Beritagosip.com – Kasus kematian diplomat Kementerian Luar Negeri (Kemlu), ADP (39), yang ditemukan tewas di kamar indekos kawasan Menteng, Jakarta Pusat, pada Selasa (8/7/2025), masih menyisakan banyak misteri. Salah satu yang paling mencolok adalah hilangnya beberapa barang milik korban, yakni ponsel dan ransel, yang hingga kini belum berhasil ditemukan penyidik.
Berdasarkan penelusuran dari sumber kepolisian, ADP sempat terekam CCTV berada di rooftop Gedung Kemlu pada malam sebelum kematiannya, tepatnya pada Senin (7/7/2025) pukul 21.43 hingga 23.09 WIB. Ia terlihat membawa tas punggung dan tas belanja saat naik ke rooftop lantai 12.
Namun, fakta janggal muncul saat korban turun. Dalam rekaman CCTV, ia sudah tidak membawa kedua tas tersebut. Kabid Humas Polda Metro Jaya, Kombes Pol Ade Ary Syam Indradi, menegaskan bahwa tas gendong dan tas belanja itu belum diketahui keberadaannya sampai sekarang.
Tak hanya itu, ponsel pribadi ADP juga belum berhasil ditemukan oleh penyidik. Hal ini dikonfirmasi oleh Komisioner Kompolnas, Mohammad Choirul Anam, yang mengaku telah menerima laporan langsung dari penyidik saat mengunjungi Polda Metro Jaya.

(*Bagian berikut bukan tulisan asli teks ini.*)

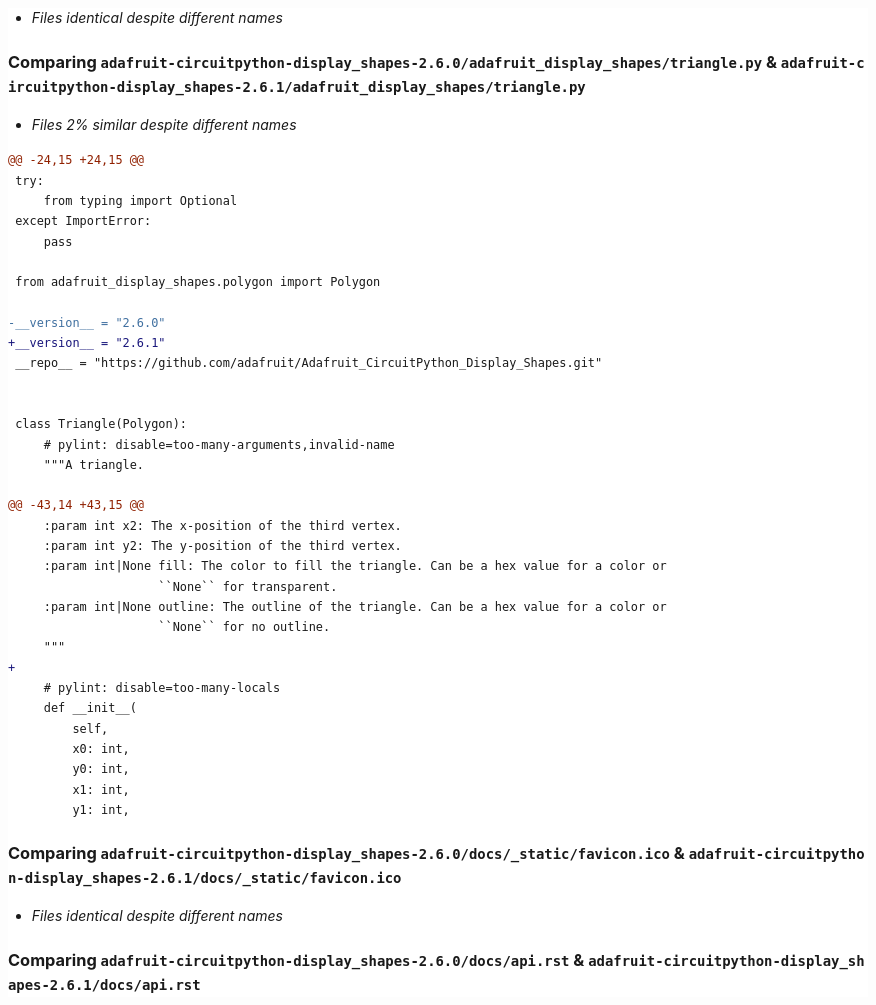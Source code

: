  * *Files identical despite different names*

### Comparing `adafruit-circuitpython-display_shapes-2.6.0/adafruit_display_shapes/triangle.py` & `adafruit-circuitpython-display_shapes-2.6.1/adafruit_display_shapes/triangle.py`

 * *Files 2% similar despite different names*

```diff
@@ -24,15 +24,15 @@
 try:
     from typing import Optional
 except ImportError:
     pass
 
 from adafruit_display_shapes.polygon import Polygon
 
-__version__ = "2.6.0"
+__version__ = "2.6.1"
 __repo__ = "https://github.com/adafruit/Adafruit_CircuitPython_Display_Shapes.git"
 
 
 class Triangle(Polygon):
     # pylint: disable=too-many-arguments,invalid-name
     """A triangle.
 
@@ -43,14 +43,15 @@
     :param int x2: The x-position of the third vertex.
     :param int y2: The y-position of the third vertex.
     :param int|None fill: The color to fill the triangle. Can be a hex value for a color or
                     ``None`` for transparent.
     :param int|None outline: The outline of the triangle. Can be a hex value for a color or
                     ``None`` for no outline.
     """
+
     # pylint: disable=too-many-locals
     def __init__(
         self,
         x0: int,
         y0: int,
         x1: int,
         y1: int,
```

### Comparing `adafruit-circuitpython-display_shapes-2.6.0/docs/_static/favicon.ico` & `adafruit-circuitpython-display_shapes-2.6.1/docs/_static/favicon.ico`

 * *Files identical despite different names*

### Comparing `adafruit-circuitpython-display_shapes-2.6.0/docs/api.rst` & `adafruit-circuitpython-display_shapes-2.6.1/docs/api.rst`
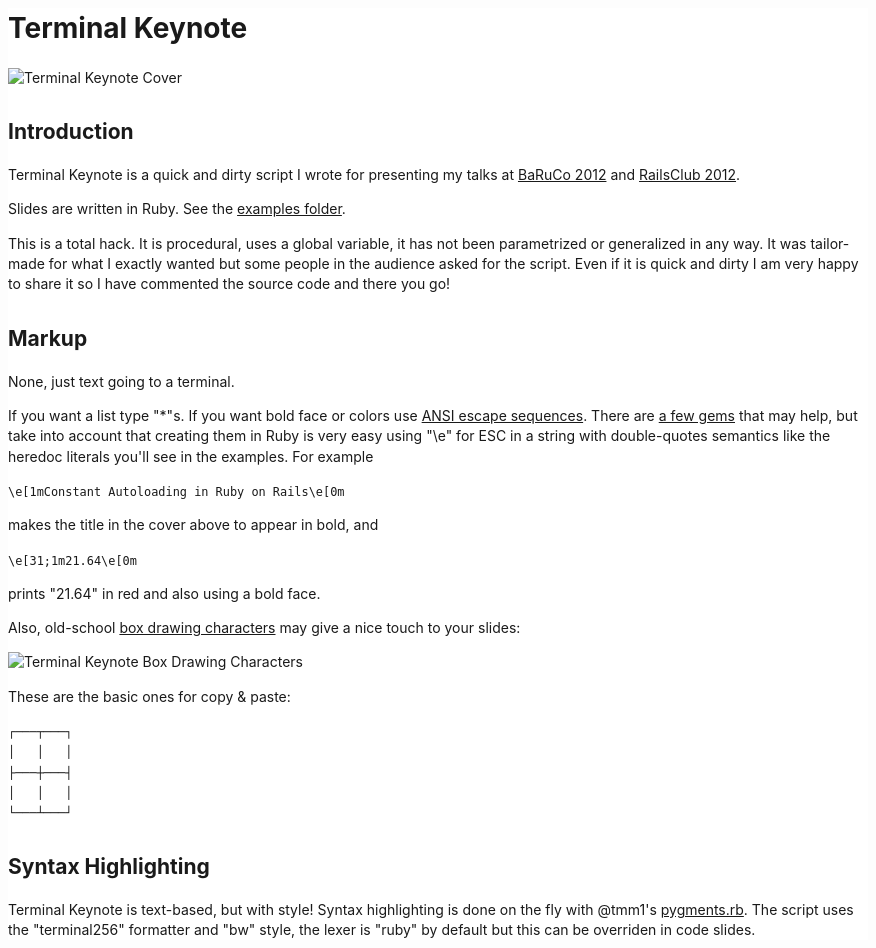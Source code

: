 # Terminal Keynote

![Terminal Keynote Cover](https://raw.github.com/fxn/tkn/master/screenshots/terminal-keynote-cover.png)

## Introduction

Terminal Keynote is a quick and dirty script I wrote for presenting my talks at [BaRuCo 2012](http://baruco.org) and [RailsClub 2012](http://railsclub.ru).

Slides are written in Ruby. See the [examples folder](https://github.com/fxn/tkn/tree/master/examples).

This is a total hack. It is procedural, uses a global variable, it has not been parametrized or generalized in any way. It was tailor-made for what I exactly wanted but some people in the audience asked for the script. Even if it is quick and dirty I am very happy to share it so I have commented the source code and there you go!

## Markup

None, just text going to a terminal.

If you want a list type "*"s. If you want bold face or colors use [ANSI escape sequences](http://en.wikipedia.org/wiki/ANSI_escape_code). There are [a few gems](https://www.ruby-toolbox.com/categories/Terminal_Coloring) that may help, but take into account that creating them in Ruby is very easy using "\e" for ESC in a string with double-quotes semantics like the heredoc literals you'll see in the examples. For example

    \e[1mConstant Autoloading in Ruby on Rails\e[0m

makes the title in the cover above to appear in bold, and

    \e[31;1m21.64\e[0m

prints "21.64" in red and also using a bold face.

Also, old-school [box drawing characters](https://en.wikipedia.org/wiki/Box-drawing_characters) may give a nice touch to your slides:

![Terminal Keynote Box Drawing Characters](https://raw.github.com/fxn/tkn/master/screenshots/terminal-keynote-box-drawing-characters.png)

These are the basic ones for copy & paste:

    ┌───┬───┐
    │   │   │
    ├───┼───┤
    │   │   │
    └───┴───┘

## Syntax Highlighting

Terminal Keynote is text-based, but with style! Syntax highlighting is done on the fly with @tmm1's [pygments.rb](https://github.com/tmm1/pygments.rb). The script uses the "terminal256" formatter and "bw" style, the lexer is "ruby" by default but this can be overriden in code slides.
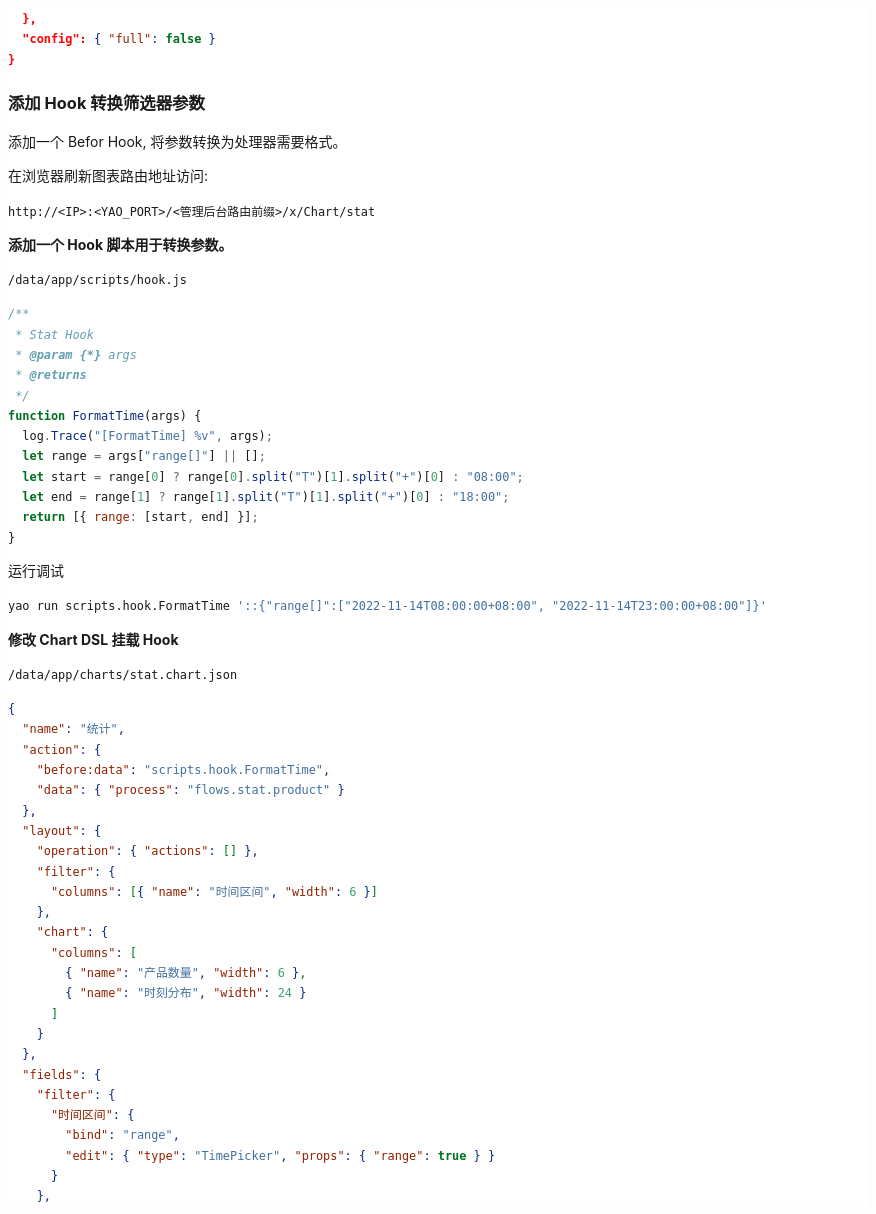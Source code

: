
 ```json
  },
  "config": { "full": false }
}
```

### 添加 Hook 转换筛选器参数

添加一个 Befor Hook, 将参数转换为处理器需要格式。

在浏览器刷新图表路由地址访问:

`http://<IP>:<YAO_PORT>/<管理后台路由前缀>/x/Chart/stat`

**添加一个 Hook 脚本用于转换参数。**

`/data/app/scripts/hook.js`

```javascript
/**
 * Stat Hook
 * @param {*} args
 * @returns
 */
function FormatTime(args) {
  log.Trace("[FormatTime] %v", args);
  let range = args["range[]"] || [];
  let start = range[0] ? range[0].split("T")[1].split("+")[0] : "08:00";
  let end = range[1] ? range[1].split("T")[1].split("+")[0] : "18:00";
  return [{ range: [start, end] }];
}
```

运行调试

```bash
yao run scripts.hook.FormatTime '::{"range[]":["2022-11-14T08:00:00+08:00", "2022-11-14T23:00:00+08:00"]}'
```

**修改 Chart DSL 挂载 Hook**

`/data/app/charts/stat.chart.json`

```json
{
  "name": "统计",
  "action": {
    "before:data": "scripts.hook.FormatTime",
    "data": { "process": "flows.stat.product" }
  },
  "layout": {
    "operation": { "actions": [] },
    "filter": {
      "columns": [{ "name": "时间区间", "width": 6 }]
    },
    "chart": {
      "columns": [
        { "name": "产品数量", "width": 6 },
        { "name": "时刻分布", "width": 24 }
      ]
    }
  },
  "fields": {
    "filter": {
      "时间区间": {
        "bind": "range",
        "edit": { "type": "TimePicker", "props": { "range": true } }
      }
    },
```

“Kami mendapat informasi bahwa ponsel milik ADP memang belum ditemukan. Ini jadi pekerjaan rumah penting, terutama untuk penelusuran jejak digital korban,” ujarnya, Jumat (25/7/2025).
Anam menegaskan bahwa meski jejak digital penting, faktor utama dalam menentukan penyebab kematian tetap pada hasil otopsi. Namun, bukti digital seperti laptop dan barang elektronik lain milik ADP sudah disita penyidik sebagai bagian dari konstruksi peristiwa.
Sementara itu, kondisi tubuh korban saat ditemukan juga memunculkan banyak pertanyaan. Kepala ADP terlilit lakban kuning, tubuhnya diselimuti kain biru, dan sejumlah barang ditemukan di tempat kejadian perkara, termasuk gulungan lakban, kantong plastik, obat sakit kepala, serta dompet korban.
Dari hasil penyelidikan sementara, ditemukan sidik jari ADP di permukaan lakban. Namun, pihak berwenang belum dapat memastikan apakah lakban tersebut dipasang oleh korban sendiri atau ada keterlibatan pihak lain.